Parallels to Social Work
The parallels between these key issues and some of the cardinal features of social work are evident. For instance, the emphasis placed on understanding sexuality in the context of other social dimensions is analogous to social work’s person-in-environment approach. A transactional, systems perspective is also evident in the growing realization that social justice and the remediation of oppression are critical components of sexual health and well-being. Positive views of sexuality are strengths-based and devoted to the cultivation of agency and empowerment. Although much of what we know about sexuality is concentrated on particular stages of life and is often negatively skewed, new research is expanding and balancing our understanding of the variable meaning and role of sexuality across the entire life course. Finally, many of these trends converge in sexuality education policies and practices, including the challenge of risk-focused perspectives of sexuality and the normalization of adolescent sexuality.

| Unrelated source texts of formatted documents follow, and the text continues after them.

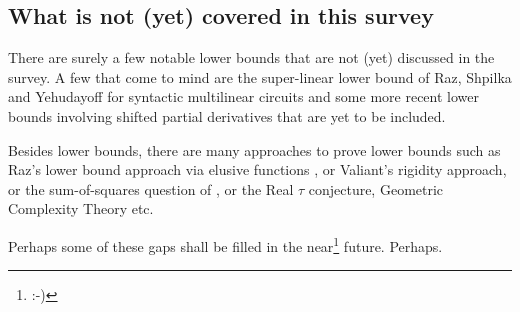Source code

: \subsection*{What is not (yet) covered in this survey}

There are surely a few notable lower bounds that are not (yet) discussed in the survey.
A few that come to mind are the super-linear lower bound of Raz, Shpilka and Yehudayoff for syntactic multilinear circuits \cite{RSY08} and some more recent lower bounds involving shifted partial derivatives that are yet to be included. 

Besides lower bounds, there are many approaches to prove lower bounds such as Raz's lower bound approach via elusive functions \cite{Raz10elusive}, or Valiant's rigidity approach, or the sum-of-squares question of \cite{hwy}, or the Real $\tau$ conjecture, Geometric Complexity Theory etc.

Perhaps some of these gaps shall be filled in the near\footnote{:-)} future.
Perhaps.

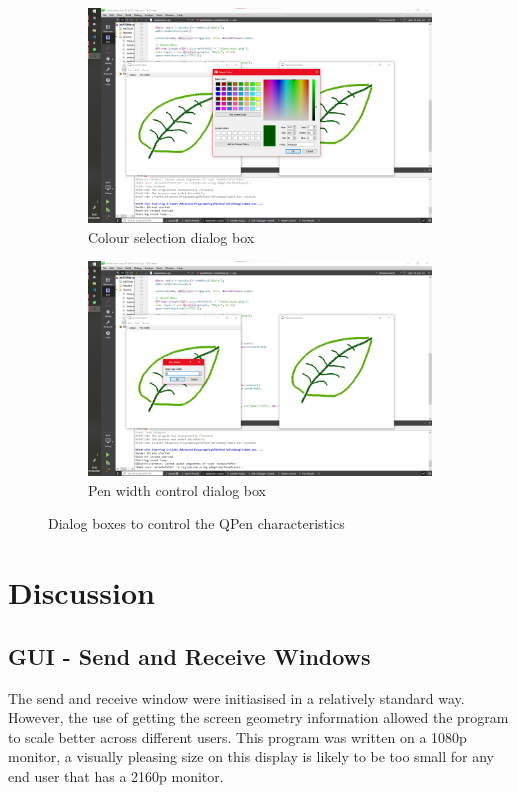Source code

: \documentclass[10pt]{article}
\newcommand{\figsquish}{\vspace{-5mm}} %
\begin{document}
\begin{multicols*}{2}
\begin{figure}[H]
\begin{subfigure}[t]{0.48\columnwidth}
		\includegraphics[width=\columnwidth]{./colour.png}
		\caption{Colour selection dialog box}
		\label{fig:colour}
	\end{subfigure}
	\hfill
	\begin{subfigure}[t]{0.48\columnwidth}

		\includegraphics[width=\columnwidth]{./width.png}
		\caption{Pen width control dialog box}
		\label{fig:width}
	\end{subfigure}
	\caption{Dialog boxes to control the QPen characteristics}
	\label{fig:drawDialogs}
\end{figure}
\figsquish


\section{Discussion}
\subsection{GUI - Send and Receive Windows}
The send and receive window were initiasised in a relatively standard way. However, the use of getting the screen geometry information allowed the program to scale better across different users. This program was written on a 1080p monitor, a visually pleasing size on this display is likely to be too small for any end user that has a 2160p monitor.


\end{multicols*}
\end{document}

Social Work Roles and Practice
Sexuality is not only under the purview of those with “sex” in their professional titles, such as sex therapists, sex educators, or sex researchers. Given the relevance of sexuality to different stages of life and to systems of all sizes, and the placement of social workers in various settings, it stands to reason that sexuality and social work will cross paths in a number of circumstances, including clinical interventions with individuals and families, schools and agencies, community organizing, program and policy development and evaluation. Labor et al. (2004) found that a majority of youth receiving mental health services that were not directly related to sexuality wished that they could talk with a counselor about sexuality. It is important for social workers that are engaged in different settings to be aware of the myriad ways in which sexuality is explicitly and implicitly related to individual, family, and community functioning. Social work practice, in all its diverse forms, that capitalizes on the profession’s holistic understanding of interrelated systems, social justice orientation, strengths-based perspective, and view of the life course will be well-suited to make critical contributions to the field of human sexuality.